**RECORDS SUPPLIED**
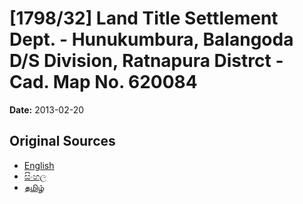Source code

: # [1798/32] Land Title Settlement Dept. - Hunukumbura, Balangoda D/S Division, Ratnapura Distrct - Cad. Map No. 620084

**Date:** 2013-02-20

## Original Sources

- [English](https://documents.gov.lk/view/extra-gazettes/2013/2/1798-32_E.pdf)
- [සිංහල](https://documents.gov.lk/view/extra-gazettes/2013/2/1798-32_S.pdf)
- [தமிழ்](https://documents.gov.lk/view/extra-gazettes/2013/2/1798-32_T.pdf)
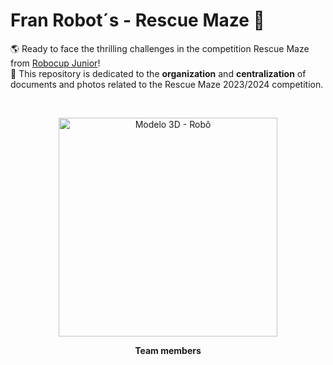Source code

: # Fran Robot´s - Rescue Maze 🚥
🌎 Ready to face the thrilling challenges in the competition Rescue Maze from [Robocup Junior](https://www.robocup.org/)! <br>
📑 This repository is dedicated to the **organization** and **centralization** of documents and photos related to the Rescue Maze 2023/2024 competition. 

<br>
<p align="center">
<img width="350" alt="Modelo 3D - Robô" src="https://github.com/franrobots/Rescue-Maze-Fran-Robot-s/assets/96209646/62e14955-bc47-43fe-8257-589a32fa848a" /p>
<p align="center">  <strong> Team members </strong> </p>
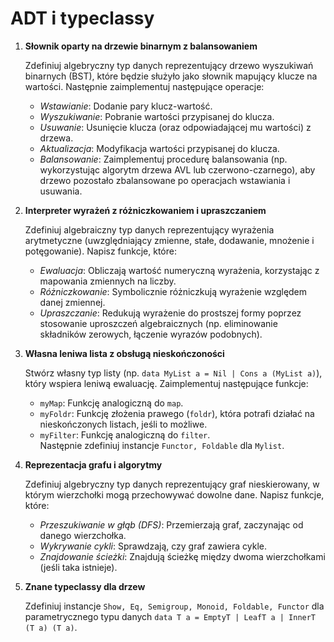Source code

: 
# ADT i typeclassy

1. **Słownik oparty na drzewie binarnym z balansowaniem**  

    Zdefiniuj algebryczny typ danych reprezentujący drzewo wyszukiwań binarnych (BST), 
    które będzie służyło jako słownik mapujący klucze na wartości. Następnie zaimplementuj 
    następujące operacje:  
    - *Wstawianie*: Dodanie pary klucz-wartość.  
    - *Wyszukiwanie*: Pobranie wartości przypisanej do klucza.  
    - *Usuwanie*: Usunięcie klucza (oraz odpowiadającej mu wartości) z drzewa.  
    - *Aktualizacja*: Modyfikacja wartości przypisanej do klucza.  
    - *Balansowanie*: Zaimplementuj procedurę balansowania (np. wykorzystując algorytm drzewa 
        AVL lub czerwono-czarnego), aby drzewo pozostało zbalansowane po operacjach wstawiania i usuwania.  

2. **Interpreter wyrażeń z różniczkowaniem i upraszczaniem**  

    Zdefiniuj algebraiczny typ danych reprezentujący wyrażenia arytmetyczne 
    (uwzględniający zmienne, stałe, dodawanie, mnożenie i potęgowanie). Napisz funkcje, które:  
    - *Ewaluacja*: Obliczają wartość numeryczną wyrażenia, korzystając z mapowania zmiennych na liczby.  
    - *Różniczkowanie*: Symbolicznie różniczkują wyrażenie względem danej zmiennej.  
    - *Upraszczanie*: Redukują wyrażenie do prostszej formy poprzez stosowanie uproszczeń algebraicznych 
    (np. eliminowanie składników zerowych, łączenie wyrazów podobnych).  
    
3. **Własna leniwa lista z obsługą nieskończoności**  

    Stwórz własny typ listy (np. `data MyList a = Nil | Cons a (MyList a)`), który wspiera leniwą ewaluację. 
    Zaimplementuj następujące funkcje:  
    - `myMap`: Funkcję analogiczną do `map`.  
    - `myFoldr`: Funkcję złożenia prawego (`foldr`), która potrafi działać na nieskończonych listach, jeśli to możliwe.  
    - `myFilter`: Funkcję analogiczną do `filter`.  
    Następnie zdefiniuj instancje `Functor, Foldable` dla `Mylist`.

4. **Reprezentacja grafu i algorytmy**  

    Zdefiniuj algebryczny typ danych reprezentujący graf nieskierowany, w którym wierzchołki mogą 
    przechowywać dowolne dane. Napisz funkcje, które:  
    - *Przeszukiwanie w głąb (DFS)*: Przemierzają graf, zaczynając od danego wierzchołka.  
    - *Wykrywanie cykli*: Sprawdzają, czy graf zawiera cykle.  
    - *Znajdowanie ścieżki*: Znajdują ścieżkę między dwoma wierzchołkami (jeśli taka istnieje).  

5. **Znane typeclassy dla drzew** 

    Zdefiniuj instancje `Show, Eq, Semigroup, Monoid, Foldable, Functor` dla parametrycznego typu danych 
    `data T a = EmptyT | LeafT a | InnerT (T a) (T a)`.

==

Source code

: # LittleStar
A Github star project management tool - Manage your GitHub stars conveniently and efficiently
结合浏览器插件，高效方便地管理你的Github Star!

==

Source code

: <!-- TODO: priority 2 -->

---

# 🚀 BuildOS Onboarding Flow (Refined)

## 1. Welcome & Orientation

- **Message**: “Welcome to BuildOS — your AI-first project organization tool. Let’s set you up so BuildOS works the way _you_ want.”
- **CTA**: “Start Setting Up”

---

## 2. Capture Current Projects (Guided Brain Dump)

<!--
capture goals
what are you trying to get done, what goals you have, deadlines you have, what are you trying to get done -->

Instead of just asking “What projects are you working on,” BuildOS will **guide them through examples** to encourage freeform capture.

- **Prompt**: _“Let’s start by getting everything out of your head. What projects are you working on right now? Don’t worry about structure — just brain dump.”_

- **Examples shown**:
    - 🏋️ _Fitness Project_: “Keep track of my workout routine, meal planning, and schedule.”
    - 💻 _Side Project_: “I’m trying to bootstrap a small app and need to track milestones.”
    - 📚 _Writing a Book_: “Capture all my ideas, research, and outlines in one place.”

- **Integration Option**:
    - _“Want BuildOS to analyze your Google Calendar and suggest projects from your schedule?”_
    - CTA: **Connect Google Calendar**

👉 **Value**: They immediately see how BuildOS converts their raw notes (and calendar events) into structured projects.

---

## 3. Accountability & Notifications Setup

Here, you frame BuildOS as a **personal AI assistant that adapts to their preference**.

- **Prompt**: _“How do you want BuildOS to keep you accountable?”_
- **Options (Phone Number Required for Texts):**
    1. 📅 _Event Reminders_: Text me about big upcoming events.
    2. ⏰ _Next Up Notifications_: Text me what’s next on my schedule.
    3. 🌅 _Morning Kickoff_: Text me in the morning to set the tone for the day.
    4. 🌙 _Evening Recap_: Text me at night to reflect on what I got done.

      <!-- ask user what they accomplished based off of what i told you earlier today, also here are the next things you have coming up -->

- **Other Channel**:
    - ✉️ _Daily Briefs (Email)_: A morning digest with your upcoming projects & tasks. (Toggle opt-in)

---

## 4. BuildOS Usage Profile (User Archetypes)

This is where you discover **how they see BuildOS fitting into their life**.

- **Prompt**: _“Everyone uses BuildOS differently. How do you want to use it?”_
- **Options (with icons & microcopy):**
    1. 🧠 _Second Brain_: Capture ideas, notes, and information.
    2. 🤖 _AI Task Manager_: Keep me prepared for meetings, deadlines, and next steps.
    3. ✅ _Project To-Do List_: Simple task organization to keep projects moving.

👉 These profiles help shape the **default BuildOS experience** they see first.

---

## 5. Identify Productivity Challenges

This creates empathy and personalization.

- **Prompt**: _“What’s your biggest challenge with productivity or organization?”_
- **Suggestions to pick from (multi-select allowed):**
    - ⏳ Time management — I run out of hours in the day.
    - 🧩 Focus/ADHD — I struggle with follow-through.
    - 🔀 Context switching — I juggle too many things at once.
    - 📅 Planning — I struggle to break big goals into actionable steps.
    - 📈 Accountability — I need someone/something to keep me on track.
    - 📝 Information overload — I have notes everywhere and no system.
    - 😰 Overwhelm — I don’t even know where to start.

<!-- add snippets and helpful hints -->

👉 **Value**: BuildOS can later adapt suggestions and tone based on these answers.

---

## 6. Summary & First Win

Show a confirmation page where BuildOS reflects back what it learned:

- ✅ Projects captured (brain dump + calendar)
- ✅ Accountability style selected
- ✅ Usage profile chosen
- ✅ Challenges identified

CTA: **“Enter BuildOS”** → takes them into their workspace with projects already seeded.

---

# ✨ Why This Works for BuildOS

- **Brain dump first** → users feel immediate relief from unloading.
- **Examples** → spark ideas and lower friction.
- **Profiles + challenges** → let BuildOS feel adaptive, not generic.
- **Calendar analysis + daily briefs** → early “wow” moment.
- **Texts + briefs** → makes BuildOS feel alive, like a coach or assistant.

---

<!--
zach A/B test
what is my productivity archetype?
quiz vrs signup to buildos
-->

**WHAT YOU NEED TO DO**
Print, from the entries above, the line with "1. 🧠 _Second", the line with "3. ✅ _Project" and all lines between them, exactly and with nothing else.

**RESULT OF THE TASK**
    1. 🧠 _Second Brain_: Capture ideas, notes, and information.
    2. 🤖 _AI Task Manager_: Keep me prepared for meetings, deadlines, and next steps.
    3. ✅ _Project To-Do List_: Simple task organization to keep projects moving.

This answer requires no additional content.